I would dearly love to see our High Court rule like the Supreme Court of Sri Lanka ‘that the constitutional immunity preventing actions against the President should not serve indefinitely as a shield for punishment for violations made while in office and should not be a motivating factor for Presidents – both present and future – to engage in corrupt practices or engage in abuses of power’, and if last year’s hearing into the case against the President in his capacity as Information Minister when he suspended CN Sharma’s TV licence is used as a gauge, then it is clear our court doesn’t even have the guts, let alone the voice!
Second, while Article 182 protects the President against lawsuits and indictments, it also helps Article 180 fortify his hold on power, because he can knowingly violate the Constitution he is sworn to uphold and still not be criminally indicted or removed from office by the Court.
I don’t know what the 1999 amended version of the Constitution now says, but Article 180 of the 1980 version said that the only way he can be removed, was either via a two-thirds vote in the National Assembly for what the members deemed gross misconduct, or via a decision by a majority of the board of medical doctors assigned to cater to the President’s general health.
Like Article 182, Burnham had those two clauses of Article 180 inserted into the 1980 Constitution, because he knew he had a two-thirds majority control of Parliament and that no PNC MP would ever dare move to have him removed from office for any kind of misconduct that violated the Constitution, and he also personally appointed the doctors on the President’s medical board, so there was no doctor who would have dared decide, without his approval or knowledge, that the President was mentally or physically unfit to continue serving.
Against this background, therefore, he was deemed President-for-Life, because he also had the rigging of elections under control.
Fast forward to the Jagdeo presidency and we will see that the PPP’s retention of the clause stating that the President can only be removed by way of a noticed being signed by half (at least 33) National Assembly members accusing the President of a gross misconduct in violation of the Constitution and supported by two-thirds of the National Assembly, is nothing but a farce.
Why? Because even though the PPP does not have a two-thirds parliamentary majority, it does have a majority or at least more than half the parliamentary seats, and like Burnham’s PNC MPs, all current PPP MPs are selected to serve based on the party list system, so their first loyalty is to the will of the President and the PPP.
Any deviation from the President’s wishes or the party line voting, including trying to oust the President even if he is violator of the Constitution, could result in their instant recall.

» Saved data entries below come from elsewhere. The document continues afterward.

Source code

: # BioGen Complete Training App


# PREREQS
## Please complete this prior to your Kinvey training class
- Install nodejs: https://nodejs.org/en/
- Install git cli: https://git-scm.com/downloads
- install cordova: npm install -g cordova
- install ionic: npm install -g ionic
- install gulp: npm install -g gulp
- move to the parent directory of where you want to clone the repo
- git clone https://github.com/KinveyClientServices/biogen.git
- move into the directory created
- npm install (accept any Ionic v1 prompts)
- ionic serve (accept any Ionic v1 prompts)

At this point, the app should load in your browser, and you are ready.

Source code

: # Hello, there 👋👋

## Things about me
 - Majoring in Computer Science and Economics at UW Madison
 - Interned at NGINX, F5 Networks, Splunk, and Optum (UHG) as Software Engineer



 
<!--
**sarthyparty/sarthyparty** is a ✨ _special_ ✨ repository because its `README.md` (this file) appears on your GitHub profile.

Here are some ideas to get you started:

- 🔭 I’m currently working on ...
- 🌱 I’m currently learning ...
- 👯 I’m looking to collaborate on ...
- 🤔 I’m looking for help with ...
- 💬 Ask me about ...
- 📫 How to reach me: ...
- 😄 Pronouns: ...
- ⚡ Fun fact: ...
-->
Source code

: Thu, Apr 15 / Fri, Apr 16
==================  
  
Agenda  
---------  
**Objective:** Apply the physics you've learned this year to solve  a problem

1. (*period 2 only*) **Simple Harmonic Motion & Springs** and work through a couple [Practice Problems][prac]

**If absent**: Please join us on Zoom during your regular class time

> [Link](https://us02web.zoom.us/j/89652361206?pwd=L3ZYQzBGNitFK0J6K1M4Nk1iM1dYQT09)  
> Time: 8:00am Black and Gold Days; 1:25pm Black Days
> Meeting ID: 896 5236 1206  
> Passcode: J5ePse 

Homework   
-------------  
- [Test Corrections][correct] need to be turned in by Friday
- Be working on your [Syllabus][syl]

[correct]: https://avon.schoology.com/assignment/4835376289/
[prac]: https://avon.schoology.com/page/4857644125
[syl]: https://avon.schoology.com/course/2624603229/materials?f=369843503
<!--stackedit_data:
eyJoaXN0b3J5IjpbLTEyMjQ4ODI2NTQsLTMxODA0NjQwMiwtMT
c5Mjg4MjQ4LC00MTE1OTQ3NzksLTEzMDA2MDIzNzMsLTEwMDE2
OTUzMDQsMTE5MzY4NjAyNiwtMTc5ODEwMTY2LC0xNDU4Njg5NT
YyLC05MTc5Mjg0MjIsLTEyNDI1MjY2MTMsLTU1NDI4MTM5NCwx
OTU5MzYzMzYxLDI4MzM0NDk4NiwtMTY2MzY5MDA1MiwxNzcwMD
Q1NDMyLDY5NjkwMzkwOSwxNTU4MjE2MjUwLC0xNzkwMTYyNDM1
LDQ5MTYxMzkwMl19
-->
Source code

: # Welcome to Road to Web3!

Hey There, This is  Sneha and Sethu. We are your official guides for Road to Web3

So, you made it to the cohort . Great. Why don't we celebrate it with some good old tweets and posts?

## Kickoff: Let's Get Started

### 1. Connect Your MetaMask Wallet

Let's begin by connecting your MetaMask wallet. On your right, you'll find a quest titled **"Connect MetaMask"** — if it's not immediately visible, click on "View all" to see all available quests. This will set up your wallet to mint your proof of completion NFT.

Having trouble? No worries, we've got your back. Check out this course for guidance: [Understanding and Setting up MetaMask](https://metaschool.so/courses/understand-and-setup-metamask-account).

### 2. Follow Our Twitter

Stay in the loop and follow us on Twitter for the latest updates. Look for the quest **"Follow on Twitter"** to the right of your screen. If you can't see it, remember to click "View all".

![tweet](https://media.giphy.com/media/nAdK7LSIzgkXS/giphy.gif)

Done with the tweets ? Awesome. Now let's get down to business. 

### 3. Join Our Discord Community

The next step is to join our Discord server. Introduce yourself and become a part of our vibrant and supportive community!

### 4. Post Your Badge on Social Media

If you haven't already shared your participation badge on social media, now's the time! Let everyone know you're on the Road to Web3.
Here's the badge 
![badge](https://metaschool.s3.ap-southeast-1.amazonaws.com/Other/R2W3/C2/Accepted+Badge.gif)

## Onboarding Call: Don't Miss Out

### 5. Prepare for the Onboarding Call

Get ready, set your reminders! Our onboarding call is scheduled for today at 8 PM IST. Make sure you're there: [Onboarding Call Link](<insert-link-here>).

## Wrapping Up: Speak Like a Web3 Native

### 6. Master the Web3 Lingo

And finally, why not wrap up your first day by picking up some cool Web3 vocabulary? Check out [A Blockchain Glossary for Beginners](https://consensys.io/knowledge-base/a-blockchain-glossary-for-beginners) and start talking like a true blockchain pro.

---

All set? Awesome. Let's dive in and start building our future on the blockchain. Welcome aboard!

And regardless what political observers think of any deteriorating relationship between the President and the PPP leadership, the President and his party’s leadership will put differences aside to show a united front, so the last thing the PPP wants now is to have a public appearance of a split by way of having half of its MPs move to force the President to step down, even if he is in gross violation of the Constitution.
The only way the PPP leadership will openly turn against the President is if he publicly undermines the party.
But conventional wisdom says that right now, potential presidential candidates in the PPP are closely observing President Jagdeo’s performance to see what he is getting away with under the Constitution, (which may not be allowed in other genuine democracies), so that they may try to see what they, too, might be able to get away with under the Constitution if given the chance at the presidency, because if there is one thing the PPP is committed to it is to remain in office forever by any means necessary.
And using the unlimited powers of the presidency to abuse or circumvent the Constitution is not to be ruled out.